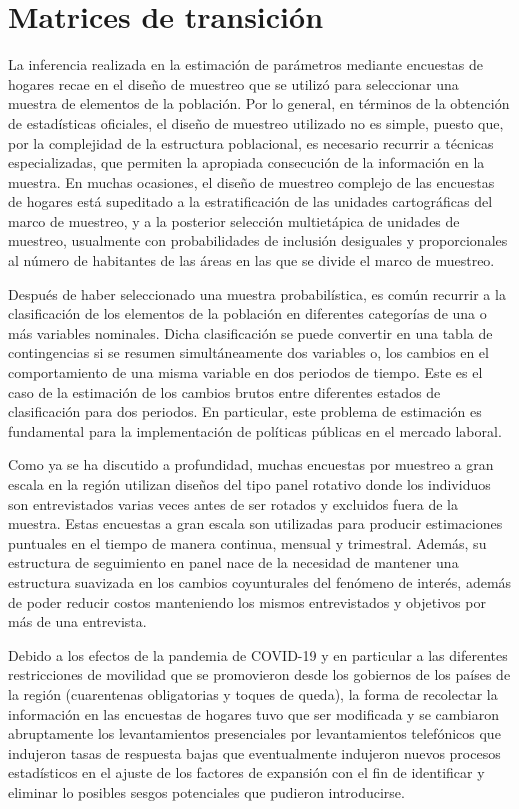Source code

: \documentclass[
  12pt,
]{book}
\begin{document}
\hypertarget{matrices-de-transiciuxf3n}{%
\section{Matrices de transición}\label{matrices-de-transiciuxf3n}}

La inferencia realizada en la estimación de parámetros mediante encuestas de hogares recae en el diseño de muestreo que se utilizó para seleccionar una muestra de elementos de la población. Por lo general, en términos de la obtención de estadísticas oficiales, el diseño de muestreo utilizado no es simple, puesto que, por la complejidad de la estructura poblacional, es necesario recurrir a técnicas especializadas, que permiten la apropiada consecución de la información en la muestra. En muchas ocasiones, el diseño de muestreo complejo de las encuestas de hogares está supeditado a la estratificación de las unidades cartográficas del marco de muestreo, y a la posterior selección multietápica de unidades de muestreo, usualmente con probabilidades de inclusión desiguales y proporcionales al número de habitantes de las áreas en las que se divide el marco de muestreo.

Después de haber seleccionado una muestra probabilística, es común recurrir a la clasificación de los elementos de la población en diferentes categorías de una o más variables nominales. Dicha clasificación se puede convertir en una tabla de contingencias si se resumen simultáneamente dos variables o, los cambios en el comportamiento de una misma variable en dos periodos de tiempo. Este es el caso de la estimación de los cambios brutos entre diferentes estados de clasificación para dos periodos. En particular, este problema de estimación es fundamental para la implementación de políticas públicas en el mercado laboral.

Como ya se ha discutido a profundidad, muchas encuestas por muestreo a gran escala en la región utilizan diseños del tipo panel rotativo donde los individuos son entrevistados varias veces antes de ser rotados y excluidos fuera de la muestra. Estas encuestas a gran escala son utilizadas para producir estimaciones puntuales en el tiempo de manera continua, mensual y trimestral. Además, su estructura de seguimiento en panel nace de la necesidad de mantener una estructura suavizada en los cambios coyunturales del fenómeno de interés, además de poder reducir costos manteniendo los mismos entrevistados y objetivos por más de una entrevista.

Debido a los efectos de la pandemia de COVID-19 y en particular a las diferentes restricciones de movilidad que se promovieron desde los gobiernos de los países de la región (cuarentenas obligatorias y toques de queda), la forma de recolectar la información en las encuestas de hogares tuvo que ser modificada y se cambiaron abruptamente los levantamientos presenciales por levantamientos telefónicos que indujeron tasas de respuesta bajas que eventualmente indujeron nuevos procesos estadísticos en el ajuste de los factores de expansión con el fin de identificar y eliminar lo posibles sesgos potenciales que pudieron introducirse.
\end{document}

----

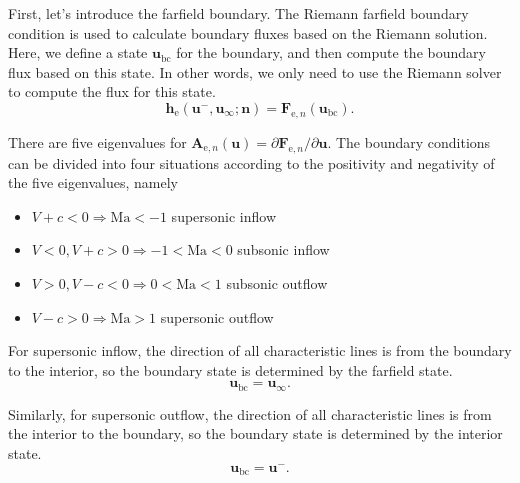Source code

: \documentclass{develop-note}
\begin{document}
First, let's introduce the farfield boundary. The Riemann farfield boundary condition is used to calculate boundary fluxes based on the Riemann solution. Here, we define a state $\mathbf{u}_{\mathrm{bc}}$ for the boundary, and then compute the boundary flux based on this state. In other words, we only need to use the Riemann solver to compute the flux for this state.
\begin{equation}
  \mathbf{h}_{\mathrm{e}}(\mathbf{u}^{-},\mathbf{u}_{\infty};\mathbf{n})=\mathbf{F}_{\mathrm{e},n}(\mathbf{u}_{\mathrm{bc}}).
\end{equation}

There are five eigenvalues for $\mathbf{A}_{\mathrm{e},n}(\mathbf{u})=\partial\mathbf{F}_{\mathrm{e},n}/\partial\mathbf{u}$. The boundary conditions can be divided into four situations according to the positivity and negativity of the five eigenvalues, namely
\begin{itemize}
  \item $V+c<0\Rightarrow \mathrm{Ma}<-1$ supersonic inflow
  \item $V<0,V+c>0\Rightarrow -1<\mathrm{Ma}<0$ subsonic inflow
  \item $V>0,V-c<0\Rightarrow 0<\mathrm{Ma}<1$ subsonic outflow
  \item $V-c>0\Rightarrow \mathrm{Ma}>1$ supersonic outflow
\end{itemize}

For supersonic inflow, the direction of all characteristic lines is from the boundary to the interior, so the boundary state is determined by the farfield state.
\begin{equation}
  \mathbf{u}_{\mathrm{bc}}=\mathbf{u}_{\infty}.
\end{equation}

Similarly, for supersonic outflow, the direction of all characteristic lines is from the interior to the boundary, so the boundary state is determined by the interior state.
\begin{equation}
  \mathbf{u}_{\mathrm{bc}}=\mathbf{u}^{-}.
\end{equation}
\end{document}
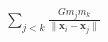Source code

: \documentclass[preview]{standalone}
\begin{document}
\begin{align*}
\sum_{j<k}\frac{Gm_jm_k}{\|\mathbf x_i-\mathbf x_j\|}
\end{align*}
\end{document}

----

• What to do:
Among the entries, count the lines that hold "subsonic". Reply with the count only.

• Exercise result:
2